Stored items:
= = =
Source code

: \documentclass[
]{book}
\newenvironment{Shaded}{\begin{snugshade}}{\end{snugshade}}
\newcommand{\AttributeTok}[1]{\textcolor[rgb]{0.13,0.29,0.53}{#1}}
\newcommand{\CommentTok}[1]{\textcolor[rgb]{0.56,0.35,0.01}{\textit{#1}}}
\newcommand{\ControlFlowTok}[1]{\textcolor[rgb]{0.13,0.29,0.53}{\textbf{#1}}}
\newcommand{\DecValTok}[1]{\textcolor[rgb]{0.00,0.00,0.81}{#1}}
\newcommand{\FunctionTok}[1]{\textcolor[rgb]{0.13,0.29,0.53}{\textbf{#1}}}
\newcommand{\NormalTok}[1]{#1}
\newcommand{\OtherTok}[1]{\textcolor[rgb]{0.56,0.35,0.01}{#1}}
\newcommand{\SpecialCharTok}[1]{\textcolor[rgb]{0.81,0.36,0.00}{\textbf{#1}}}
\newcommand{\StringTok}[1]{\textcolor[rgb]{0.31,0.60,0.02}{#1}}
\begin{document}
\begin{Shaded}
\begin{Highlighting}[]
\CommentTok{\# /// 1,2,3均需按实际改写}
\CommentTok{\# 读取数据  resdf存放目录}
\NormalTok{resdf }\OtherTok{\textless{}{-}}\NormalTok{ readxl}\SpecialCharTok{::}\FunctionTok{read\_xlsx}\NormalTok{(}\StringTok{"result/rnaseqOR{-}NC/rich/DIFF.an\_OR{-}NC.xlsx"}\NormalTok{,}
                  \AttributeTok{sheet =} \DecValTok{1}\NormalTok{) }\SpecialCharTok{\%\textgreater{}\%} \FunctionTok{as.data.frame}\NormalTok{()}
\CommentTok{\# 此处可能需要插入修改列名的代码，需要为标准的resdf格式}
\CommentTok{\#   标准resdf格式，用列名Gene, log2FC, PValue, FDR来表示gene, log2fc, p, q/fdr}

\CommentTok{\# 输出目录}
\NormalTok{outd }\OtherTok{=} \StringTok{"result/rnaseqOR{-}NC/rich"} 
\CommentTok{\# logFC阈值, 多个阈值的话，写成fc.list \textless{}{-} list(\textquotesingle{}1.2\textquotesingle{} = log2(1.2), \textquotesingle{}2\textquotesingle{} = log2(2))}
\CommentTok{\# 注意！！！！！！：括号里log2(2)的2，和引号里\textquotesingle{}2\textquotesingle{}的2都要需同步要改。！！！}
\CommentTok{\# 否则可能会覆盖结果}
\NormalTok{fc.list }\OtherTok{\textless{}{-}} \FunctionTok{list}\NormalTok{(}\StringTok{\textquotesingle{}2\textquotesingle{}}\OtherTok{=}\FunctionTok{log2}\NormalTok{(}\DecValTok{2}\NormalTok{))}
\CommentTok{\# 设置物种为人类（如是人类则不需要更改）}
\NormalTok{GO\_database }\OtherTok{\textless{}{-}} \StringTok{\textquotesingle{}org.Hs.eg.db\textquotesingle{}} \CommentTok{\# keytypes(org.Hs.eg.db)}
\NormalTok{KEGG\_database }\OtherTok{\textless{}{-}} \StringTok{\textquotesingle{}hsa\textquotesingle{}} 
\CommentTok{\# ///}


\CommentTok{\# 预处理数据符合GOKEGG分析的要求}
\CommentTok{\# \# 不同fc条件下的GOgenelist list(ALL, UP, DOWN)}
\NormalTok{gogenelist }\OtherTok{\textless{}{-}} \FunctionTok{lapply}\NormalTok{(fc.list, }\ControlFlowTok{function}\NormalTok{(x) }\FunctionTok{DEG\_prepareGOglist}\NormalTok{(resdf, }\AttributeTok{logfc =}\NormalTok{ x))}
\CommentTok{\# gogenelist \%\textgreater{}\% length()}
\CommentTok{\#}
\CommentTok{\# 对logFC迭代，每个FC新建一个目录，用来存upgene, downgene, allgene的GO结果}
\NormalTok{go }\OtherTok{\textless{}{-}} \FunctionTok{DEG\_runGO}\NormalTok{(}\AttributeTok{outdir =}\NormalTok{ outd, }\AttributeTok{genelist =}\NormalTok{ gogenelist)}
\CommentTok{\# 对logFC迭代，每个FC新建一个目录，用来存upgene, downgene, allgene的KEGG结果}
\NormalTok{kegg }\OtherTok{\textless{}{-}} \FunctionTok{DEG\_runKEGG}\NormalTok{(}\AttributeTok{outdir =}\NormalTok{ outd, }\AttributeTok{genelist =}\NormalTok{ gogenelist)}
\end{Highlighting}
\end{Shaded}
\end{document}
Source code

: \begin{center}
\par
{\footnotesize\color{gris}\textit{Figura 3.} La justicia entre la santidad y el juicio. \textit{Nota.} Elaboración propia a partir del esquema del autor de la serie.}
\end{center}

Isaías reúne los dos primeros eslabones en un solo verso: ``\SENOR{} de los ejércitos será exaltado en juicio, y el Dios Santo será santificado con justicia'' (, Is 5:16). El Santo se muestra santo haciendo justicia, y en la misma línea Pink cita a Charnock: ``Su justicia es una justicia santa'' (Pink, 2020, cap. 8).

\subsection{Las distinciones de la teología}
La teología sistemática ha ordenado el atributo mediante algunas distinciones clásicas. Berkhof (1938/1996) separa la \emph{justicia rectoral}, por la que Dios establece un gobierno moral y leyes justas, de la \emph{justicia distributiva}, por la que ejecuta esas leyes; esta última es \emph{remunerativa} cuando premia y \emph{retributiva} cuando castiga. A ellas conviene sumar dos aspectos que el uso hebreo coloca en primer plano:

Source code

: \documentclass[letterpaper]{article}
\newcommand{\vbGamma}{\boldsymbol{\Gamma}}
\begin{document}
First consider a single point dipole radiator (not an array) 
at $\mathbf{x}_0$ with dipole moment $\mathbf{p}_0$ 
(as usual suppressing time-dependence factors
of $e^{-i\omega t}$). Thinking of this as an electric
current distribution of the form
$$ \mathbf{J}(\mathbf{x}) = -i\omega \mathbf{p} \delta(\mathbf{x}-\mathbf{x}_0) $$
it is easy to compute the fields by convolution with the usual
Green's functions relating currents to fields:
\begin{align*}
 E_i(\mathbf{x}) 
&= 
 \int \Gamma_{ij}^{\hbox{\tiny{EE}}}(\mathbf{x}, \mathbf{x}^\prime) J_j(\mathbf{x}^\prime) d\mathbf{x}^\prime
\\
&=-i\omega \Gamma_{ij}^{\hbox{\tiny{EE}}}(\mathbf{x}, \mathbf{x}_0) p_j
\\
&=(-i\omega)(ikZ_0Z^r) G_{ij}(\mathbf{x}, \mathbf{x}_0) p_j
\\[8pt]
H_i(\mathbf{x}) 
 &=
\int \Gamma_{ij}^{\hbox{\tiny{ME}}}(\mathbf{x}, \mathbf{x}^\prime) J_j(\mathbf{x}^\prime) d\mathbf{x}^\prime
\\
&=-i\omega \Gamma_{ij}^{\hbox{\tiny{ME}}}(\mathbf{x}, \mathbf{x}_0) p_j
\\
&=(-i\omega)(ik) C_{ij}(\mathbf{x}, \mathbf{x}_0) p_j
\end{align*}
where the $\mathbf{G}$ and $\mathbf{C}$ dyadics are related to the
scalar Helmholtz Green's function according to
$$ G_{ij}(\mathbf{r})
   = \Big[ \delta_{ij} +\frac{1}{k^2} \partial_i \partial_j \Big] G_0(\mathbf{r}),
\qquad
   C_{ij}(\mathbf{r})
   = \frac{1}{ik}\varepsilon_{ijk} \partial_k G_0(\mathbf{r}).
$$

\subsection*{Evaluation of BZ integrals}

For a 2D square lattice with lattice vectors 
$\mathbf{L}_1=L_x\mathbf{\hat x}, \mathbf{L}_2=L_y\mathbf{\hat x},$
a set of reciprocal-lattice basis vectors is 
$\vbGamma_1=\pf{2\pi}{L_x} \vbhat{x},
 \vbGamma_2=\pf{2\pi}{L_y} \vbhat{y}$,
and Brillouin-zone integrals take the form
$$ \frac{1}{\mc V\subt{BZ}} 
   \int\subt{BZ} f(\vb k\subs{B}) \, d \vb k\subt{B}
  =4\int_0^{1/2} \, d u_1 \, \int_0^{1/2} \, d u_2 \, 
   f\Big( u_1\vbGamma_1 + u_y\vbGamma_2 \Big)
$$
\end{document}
= = =
What the task requires
Every line in the records above that contains the word "dipole" should be copied out.

Output of the task
First consider a single point dipole radiator (not an array) 
at $\mathbf{x}_0$ with dipole moment $\mathbf{p}_0$ 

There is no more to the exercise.